• _INSTRUCTIONS FOR THE TASK_:
Check each line of the data for the string "invocations". Report how many have it, and give nothing else.

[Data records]
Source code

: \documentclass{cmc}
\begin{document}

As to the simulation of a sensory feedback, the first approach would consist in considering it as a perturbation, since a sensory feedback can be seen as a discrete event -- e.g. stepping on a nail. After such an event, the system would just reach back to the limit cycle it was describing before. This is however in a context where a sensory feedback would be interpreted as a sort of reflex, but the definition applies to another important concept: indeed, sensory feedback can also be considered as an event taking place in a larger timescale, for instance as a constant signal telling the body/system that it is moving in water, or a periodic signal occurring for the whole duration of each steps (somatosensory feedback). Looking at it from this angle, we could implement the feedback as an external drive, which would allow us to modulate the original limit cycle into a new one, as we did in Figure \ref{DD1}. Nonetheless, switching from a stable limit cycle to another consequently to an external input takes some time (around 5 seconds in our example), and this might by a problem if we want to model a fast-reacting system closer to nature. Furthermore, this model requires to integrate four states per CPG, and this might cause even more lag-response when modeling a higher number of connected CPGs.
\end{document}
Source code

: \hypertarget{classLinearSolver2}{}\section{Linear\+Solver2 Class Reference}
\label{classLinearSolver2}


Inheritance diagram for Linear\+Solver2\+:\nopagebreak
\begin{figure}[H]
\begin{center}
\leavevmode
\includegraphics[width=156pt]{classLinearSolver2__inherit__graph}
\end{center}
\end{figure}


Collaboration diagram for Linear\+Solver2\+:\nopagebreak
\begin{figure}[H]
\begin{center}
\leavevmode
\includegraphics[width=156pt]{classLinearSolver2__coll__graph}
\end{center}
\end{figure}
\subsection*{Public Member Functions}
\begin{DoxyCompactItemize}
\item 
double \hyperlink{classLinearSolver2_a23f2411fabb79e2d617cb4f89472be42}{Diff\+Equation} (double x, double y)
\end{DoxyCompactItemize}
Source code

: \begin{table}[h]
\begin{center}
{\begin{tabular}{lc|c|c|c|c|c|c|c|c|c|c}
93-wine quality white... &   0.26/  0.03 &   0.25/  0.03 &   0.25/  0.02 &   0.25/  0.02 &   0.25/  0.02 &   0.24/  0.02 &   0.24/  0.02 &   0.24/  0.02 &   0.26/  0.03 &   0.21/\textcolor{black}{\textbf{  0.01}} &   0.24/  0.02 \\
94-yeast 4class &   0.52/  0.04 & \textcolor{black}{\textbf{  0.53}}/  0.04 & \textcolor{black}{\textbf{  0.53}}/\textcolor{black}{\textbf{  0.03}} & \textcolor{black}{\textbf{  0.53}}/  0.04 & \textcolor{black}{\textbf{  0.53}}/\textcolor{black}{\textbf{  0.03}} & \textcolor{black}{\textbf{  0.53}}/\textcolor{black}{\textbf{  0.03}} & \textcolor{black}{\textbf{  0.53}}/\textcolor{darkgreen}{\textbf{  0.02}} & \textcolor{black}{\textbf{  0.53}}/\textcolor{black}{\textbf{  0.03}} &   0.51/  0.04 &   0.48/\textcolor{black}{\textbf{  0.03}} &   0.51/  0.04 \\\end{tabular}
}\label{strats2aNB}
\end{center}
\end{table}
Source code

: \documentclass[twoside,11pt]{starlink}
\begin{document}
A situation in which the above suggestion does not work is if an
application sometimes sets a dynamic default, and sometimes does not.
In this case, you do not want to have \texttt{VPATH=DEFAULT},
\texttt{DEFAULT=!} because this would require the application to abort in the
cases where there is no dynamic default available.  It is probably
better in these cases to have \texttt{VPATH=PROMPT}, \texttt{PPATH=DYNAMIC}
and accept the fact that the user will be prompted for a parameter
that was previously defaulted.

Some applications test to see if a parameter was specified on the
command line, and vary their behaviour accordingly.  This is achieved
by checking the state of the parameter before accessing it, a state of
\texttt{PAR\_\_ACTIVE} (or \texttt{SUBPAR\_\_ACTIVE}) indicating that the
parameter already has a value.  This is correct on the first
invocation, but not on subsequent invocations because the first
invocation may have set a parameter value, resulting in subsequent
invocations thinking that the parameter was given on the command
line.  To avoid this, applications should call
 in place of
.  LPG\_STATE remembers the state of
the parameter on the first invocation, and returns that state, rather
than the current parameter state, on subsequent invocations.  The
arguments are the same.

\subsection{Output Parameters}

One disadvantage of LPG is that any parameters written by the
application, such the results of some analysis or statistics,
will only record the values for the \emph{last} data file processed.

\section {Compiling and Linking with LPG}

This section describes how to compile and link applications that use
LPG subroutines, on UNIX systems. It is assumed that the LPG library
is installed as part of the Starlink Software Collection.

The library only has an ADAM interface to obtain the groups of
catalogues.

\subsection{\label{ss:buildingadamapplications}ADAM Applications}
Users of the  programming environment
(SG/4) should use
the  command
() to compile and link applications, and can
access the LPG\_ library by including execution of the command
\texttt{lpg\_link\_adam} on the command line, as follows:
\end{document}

---

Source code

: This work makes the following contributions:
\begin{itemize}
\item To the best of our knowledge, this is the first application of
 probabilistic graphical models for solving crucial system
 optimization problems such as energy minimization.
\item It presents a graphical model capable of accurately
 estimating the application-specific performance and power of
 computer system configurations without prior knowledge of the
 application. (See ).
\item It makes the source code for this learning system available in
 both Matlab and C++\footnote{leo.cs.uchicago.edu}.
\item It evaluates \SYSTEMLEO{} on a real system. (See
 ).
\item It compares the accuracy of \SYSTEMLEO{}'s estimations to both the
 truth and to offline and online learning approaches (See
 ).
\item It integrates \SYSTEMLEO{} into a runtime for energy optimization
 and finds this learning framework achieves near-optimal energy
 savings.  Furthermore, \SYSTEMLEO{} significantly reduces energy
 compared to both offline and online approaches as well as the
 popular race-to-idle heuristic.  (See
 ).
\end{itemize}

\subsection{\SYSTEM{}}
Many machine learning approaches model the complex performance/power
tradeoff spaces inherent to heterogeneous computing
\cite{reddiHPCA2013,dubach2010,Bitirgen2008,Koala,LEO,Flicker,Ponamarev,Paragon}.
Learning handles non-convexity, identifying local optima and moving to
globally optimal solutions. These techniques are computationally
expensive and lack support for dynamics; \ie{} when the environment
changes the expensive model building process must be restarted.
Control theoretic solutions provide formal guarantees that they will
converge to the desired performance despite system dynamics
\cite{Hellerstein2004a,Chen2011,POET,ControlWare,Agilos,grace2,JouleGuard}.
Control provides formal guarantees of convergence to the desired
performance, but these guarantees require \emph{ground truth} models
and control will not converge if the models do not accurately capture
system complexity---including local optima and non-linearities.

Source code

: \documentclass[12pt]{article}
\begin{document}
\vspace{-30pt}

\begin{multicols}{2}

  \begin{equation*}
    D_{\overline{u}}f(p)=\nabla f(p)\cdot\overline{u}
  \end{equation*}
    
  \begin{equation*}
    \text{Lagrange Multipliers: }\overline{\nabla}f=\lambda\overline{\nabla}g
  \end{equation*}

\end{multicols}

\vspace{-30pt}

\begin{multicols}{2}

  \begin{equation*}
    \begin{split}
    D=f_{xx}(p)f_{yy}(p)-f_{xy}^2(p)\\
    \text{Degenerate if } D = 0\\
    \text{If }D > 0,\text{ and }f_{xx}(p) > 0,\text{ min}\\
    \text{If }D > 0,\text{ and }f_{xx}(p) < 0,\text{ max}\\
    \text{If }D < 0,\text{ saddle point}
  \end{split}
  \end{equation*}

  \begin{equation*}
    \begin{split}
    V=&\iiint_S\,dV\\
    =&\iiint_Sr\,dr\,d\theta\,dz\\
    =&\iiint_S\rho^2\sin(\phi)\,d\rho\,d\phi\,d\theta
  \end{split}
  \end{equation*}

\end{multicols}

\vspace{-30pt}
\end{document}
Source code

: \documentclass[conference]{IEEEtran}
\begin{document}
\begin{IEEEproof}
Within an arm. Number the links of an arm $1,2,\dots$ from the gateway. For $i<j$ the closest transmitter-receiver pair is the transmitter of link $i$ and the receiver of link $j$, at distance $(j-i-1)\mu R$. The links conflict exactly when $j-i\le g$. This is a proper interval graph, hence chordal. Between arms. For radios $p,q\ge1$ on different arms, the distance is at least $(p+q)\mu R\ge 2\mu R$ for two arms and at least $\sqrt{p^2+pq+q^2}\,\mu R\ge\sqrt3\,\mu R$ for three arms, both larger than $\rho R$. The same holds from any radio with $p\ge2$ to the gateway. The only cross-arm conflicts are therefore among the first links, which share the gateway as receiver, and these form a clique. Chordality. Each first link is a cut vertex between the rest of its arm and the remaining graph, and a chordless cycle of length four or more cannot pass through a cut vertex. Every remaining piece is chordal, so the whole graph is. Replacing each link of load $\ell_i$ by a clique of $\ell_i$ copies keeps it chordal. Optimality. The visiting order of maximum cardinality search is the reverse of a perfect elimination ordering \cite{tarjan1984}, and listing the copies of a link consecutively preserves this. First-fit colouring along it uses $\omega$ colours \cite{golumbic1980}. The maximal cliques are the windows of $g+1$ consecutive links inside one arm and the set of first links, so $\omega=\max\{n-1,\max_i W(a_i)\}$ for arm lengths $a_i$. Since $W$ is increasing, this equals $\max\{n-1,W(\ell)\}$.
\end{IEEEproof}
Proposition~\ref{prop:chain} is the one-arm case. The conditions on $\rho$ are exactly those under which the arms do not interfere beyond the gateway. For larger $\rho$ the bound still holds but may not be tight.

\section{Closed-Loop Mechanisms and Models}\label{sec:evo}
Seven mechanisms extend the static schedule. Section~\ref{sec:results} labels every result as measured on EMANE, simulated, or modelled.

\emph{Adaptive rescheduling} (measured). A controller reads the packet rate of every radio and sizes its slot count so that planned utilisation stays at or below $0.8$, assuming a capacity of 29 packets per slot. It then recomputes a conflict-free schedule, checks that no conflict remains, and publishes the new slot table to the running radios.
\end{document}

• _WRITTEN SOLUTION_:
3